Yang perlu digarisbawahi adalah, bahwa bagaimana pun juga peranan AS yang selalu mengatakan mendukung kemerdekaan Palestina tidak terealisir hingga kini, meski pendekatan-pendekatan Yahudi di negara Paman Sam itu sangat kuat. Sejauh ini Israel tetap menjadi “anak kandung” Amerika Serikat.

Banyak hal yang mendukung pendapat tersebut. Sehingga pada akhirnya sulit untuk mengatakan bahwa Palestina betul-betul didukung kemerdekaannya oleh AS. Kalau benar, bagaimana hubungannya dengan Isreal? Karena sejak bertahun-tahun, tidak terbesit sedikit pun AS-Israel tidak saling mendukung.

Kita lihat misalnya perkembangan nuklir Iran. Ketika Israel mulai cemas, suatu ketika akan diserang oleh Iran, pendekatan-pendekatan pun dilakukan oleh AS,  agar Iran mau berunding di meja perundingan tentang senjata nuklir. Lalu bagaimana dengan perkembangan nuklir Israel? Adakah yang tahu selain AS? Di sinilah letak ketidakadilan tersebut.

Belum lagi kalau kita membaca sumber tentang konflik yang semakin tidak menentu di Suriah. Dahulu pernah AS mengeluh karena tidak mengetahui kekuatan tentara Suriah sebab hubungan kedua negara tidak bersahabat.Tetapi sekarang melalui pihak oposisi dan membantunya, peta politik di Suruah semakin  terbaca. Bagaimana mungkin keadilan di Timur Tengah bisa tercipta, jika AS dan Israel diam-diam melakukan gerakan-gerakan “tak bersuara” di kawasan Timur Tengah.
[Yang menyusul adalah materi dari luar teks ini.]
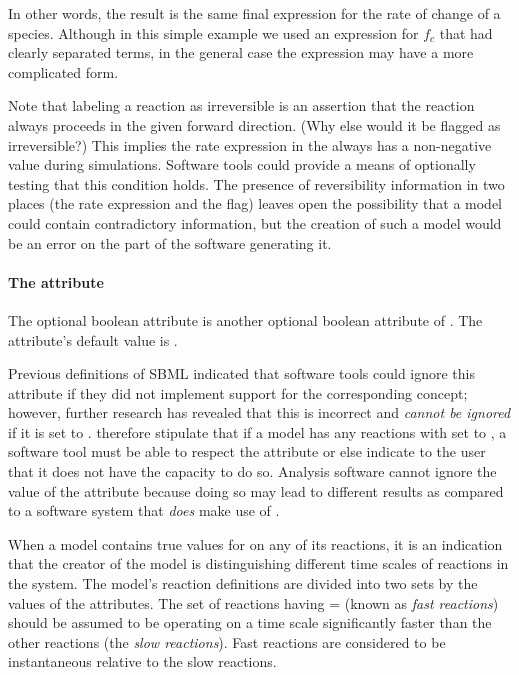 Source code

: In other words, the result is the same final expression for the
rate of change of a species.  Although in this simple example we
used an expression for $f_c$ that had clearly separated terms, in
the general case the expression may have a more complicated form.

Note that labeling a reaction as irreversible is an assertion that
the reaction always proceeds in the given forward direction.  (Why
else would it be flagged as irreversible?)  This implies the rate
expression in the \KineticLaw always has a non-negative value
during simulations.  Software tools could provide a means of
optionally testing that this condition holds.  The presence of
reversibility information in two places (\ie the rate expression
and the  flag) leaves open the possibility that
a model could contain contradictory information, but the creation
of such a model would be an error on the part of the software
generating it.


\paragraph{The  attribute}
\label{sec:fast}

The optional boolean attribute  is another optional
boolean attribute of \Reaction.  The attribute's
default value is .

Previous definitions of SBML indicated that software tools could
ignore this attribute if they did not implement support for the
corresponding concept; however, further research has revealed that
this is incorrect and  \emph{cannot be ignored} if it
is set to .  \sbmltwothree {} therefore stipulate that if a
model has any reactions with  set to , a
software tool must be able to respect the attribute or else indicate
to the user that it does not have the capacity to do so.  Analysis
software cannot ignore the value of the  attribute
because doing so may lead to different results as compared to a
software system that \emph{does} make use of .

When a model contains true values for  on any of its
reactions, it is an indication that the creator of the model is
distinguishing different time scales of reactions in the system.
The model's reaction definitions are divided into two sets by the
values of the  attributes.  The set of reactions having
= (known as \emph{fast reactions}) should be
assumed to be operating on a time scale significantly faster than
the other reactions (the \emph{slow reactions}).  Fast reactions
are considered to be instantaneous relative to the slow reactions.

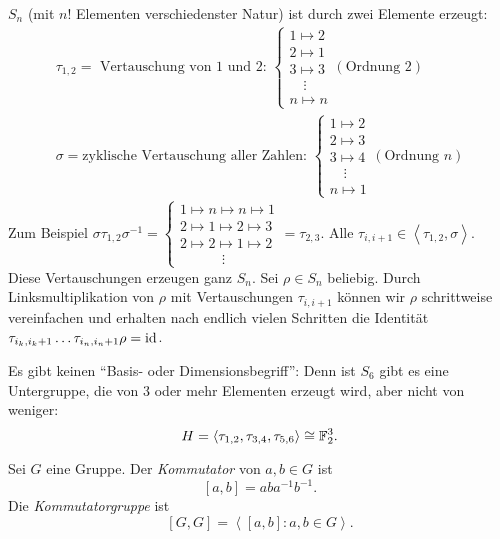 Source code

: \begin{eg}
	$S_{n}$ (mit $n!$ Elementen verschiedenster Natur) ist durch zwei Elemente erzeugt:
	\begin{align*}
		\tau_{1,2} = \text{ Vertauschung von $1$ und $2$: } \begin{cases}
			1 \mapsto 2\\ 2 \mapsto 1 \\ 3 \mapsto 3\\ \quad \vdots\\ n \mapsto n
		\end{cases} (\text{Ordnung } 2)\\
		\sigma = \text{zyklische Vertauschung aller Zahlen: } \begin{cases}
			1 \mapsto 2\\ 2 \mapsto 3\\ 3 \mapsto 4 \\ \quad\vdots \\ n\mapsto 1
		\end{cases} (\text{Ordnung } n)
	\end{align*}
	Zum Beispiel $\sigma \tau_{1,2} \sigma^{-1} = \begin{cases}
		1 \mapsto n \mapsto  n \mapsto  1\\
		2  \mapsto 1 \mapsto 2 \mapsto 3\\
		2 \mapsto 2 \mapsto 1 \mapsto 2\\
		\qquad\quad\vdots
	\end{cases} = \tau_{2,3}$. Alle $\tau_{i,i+1} \in \left< \tau_{1,2}, \sigma \right>$.
	Diese Vertauschungen erzeugen ganz $S_{n}$.
	Sei $\rho \in S_{n}$ beliebig. Durch Linksmultiplikation von $\rho$ mit Vertauschungen $\tau_{i,i+1}$ können wir $\rho$ schrittweise vereinfachen
	und erhalten nach endlich vielen Schritten die Identität $\tau_{i_{k},i_{k}+1} \ldots \tau_{i_{n}, i_{n} + 1} \rho = \operatorname{id}$.
\end{eg}

\begin{remark}
	Es gibt keinen \enquote{Basis- oder Dimensionsbegriff}:
	Denn ist $S_{6}$ gibt es eine Untergruppe, die von $3$ oder mehr Elementen erzeugt wird, aber nicht von weniger:
	\[
	H = \left< \tau_{1,2}, \tau_{3,4}, \tau_{5,6} \right> \cong \mathbb{F}_{2}^{3}
	.\] 
\end{remark}

\begin{definition}
	Sei $G$ eine Gruppe. Der \emph{Kommutator} von $a,b \in G$ ist 
	\[
		[a,b] = ab a^{-1} b^{-1}
	.\]
	Die \emph{Kommutatorgruppe} ist
	\[
		[G,G] = \left< [a,b]: a,b \in G \right>
	.\] 
\end{definition}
Kalau kita baca perkembangan terakhir di wilayah Palestina, Hamas sudah dituduh melakukan kejahatan perang. Hal ini terjadi di saat, Vatikan dan beberapa negara lain mendukung kemerdekaan Palestina. Jadi bolehlah dikatakan , sepertinya masalah Palestina tidak segera selesai. Disebutkan oleh berbagai Kantor Berita, Amerika Serikat, Perancis dan Inggris, bahwa Amnesty International menganggap Hamas telah melakukan kejahatan perang terhadap warga sipil Palestina.

Berarti dugaan ini, menjadikan wilayah Timur Tengah semakin memanas dalam waktu dekat ini. Kalau tidak salah, Israel juga pernah dituduh melakukan kejahatan perang. Hasilnya hingga sekarang tidak ada.. Tidak satu pun keputusan yang dibuat untuk menuduh Israel terlaksana dengan baik.

Di Palestina sekarang ini Hamas berjuang di Jalur Gaza, wilayah kantong di pesisir Laut Tengah yang berbatasan dengan Israel dan Mesir. Jadi aksi keras Hamas ini memang menyulitkan Israel. Serangan-serangan Israel lebih banyak ditujukan ke Hamas, karena berbatasan dengan Israel, negara Yahudi itu sering dirugikan. Tidak jarang, benturan-benturan fisik antara Israel dan Palestina terjadi di Jalur Gaza ini.

Berbeda dengan Jalur Gaza, yang dihuni aliran keras Palestina, ada juga pejuang Palestina lainnya yang moderat dan mendiami wilayah Tepi Barat.Di sinilah Pemimpin Organisasi Pembebasan Palestina (PLO) Yasser Arafat melanjutkan perjuangannya secara moderat, setelah berpindah-pindah dari satu negara ke negara lain di Timur Tengah.

Setelah Perang Enam Hari pada tahun 1967, Fatah muncul dalam dunia politik di Palestina. Fatah didirikan pada tahun 1958 oleh sekelompok warga Palestina yang menempuh pendidikan di Kairo, Mesir, salah seorangnya adalah Yasser Arafat.

Pada tahun1960-an Fatah bergabung dengan Organisasi Pembebasan Palestina (PLO) dengan tokoh sentral Yasser Arafat hingga ia meninggal dunia tahun 2004. Israel kelihatannya memang lebih suka dengan cara-cara yang dilakukan PLO dari pada Hamas.

Tetapi bagaimana pun juga untuk meraih sebuah kemerdekaan Palestina yang dicita-citakan perlu dilakukan dua jalur, jalur diplomasi dan perjuangan bersenjata. Tetapi Israel lebih dahulu terlalu pandai dalam hal memecah belah. Ketika muncul pertanyaan, kenapa Palestina belum merdeka. AS dan Israel sudah punya jawaban, bagaimana Palestina merdeka, sementara warganya terpecah di Tepi Barat dan Jalur Gaza?